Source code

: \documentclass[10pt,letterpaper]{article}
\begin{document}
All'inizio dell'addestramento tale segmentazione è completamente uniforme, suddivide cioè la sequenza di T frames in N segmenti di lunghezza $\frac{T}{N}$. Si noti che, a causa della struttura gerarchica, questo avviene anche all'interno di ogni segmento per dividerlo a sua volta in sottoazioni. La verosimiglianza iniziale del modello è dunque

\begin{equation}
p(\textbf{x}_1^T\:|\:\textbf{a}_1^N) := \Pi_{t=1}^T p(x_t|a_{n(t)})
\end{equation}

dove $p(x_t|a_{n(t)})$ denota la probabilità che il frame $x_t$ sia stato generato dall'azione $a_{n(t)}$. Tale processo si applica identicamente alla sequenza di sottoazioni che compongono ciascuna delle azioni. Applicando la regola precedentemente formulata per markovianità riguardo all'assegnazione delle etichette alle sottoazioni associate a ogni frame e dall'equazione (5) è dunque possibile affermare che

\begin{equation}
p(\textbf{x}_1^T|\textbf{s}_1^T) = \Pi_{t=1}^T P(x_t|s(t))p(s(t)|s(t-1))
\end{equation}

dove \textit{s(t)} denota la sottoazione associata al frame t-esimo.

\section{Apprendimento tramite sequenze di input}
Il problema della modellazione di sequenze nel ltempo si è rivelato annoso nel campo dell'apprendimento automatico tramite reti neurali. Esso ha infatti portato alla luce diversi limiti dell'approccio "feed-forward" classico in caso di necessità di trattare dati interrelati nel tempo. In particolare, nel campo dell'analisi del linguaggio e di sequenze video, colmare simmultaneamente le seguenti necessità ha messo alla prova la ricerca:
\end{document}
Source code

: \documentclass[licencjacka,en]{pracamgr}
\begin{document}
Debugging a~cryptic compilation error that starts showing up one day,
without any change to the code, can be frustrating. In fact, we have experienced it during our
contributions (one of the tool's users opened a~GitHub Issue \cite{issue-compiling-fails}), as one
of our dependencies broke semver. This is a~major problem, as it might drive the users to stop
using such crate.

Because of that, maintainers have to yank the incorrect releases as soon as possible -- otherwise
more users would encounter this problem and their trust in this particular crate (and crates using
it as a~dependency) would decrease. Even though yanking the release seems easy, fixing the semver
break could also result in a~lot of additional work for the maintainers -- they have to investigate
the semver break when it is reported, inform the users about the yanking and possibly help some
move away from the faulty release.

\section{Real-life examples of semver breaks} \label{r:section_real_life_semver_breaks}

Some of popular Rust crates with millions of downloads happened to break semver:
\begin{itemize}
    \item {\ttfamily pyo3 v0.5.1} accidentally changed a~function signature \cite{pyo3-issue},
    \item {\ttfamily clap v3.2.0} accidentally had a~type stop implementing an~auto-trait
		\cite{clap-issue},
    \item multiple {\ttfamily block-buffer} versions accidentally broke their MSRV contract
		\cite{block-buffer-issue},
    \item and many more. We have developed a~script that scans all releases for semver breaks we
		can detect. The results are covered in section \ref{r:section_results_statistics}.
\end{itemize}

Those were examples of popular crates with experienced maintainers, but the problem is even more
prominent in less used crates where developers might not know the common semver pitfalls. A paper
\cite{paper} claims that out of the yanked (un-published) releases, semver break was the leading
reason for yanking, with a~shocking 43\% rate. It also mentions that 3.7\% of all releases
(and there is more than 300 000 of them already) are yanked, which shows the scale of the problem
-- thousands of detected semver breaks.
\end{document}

------------

- [WORK TO COMPLETE] The expected output is the lines from the one holding "reason for yanking, with" through the last line of the data, exactly as they appear, with nothing before or after.

- [EXERCISE OUTPUT]
reason for yanking, with a~shocking 43\% rate. It also mentions that 3.7\% of all releases
(and there is more than 300 000 of them already) are yanked, which shows the scale of the problem
-- thousands of detected semver breaks.
\end{document}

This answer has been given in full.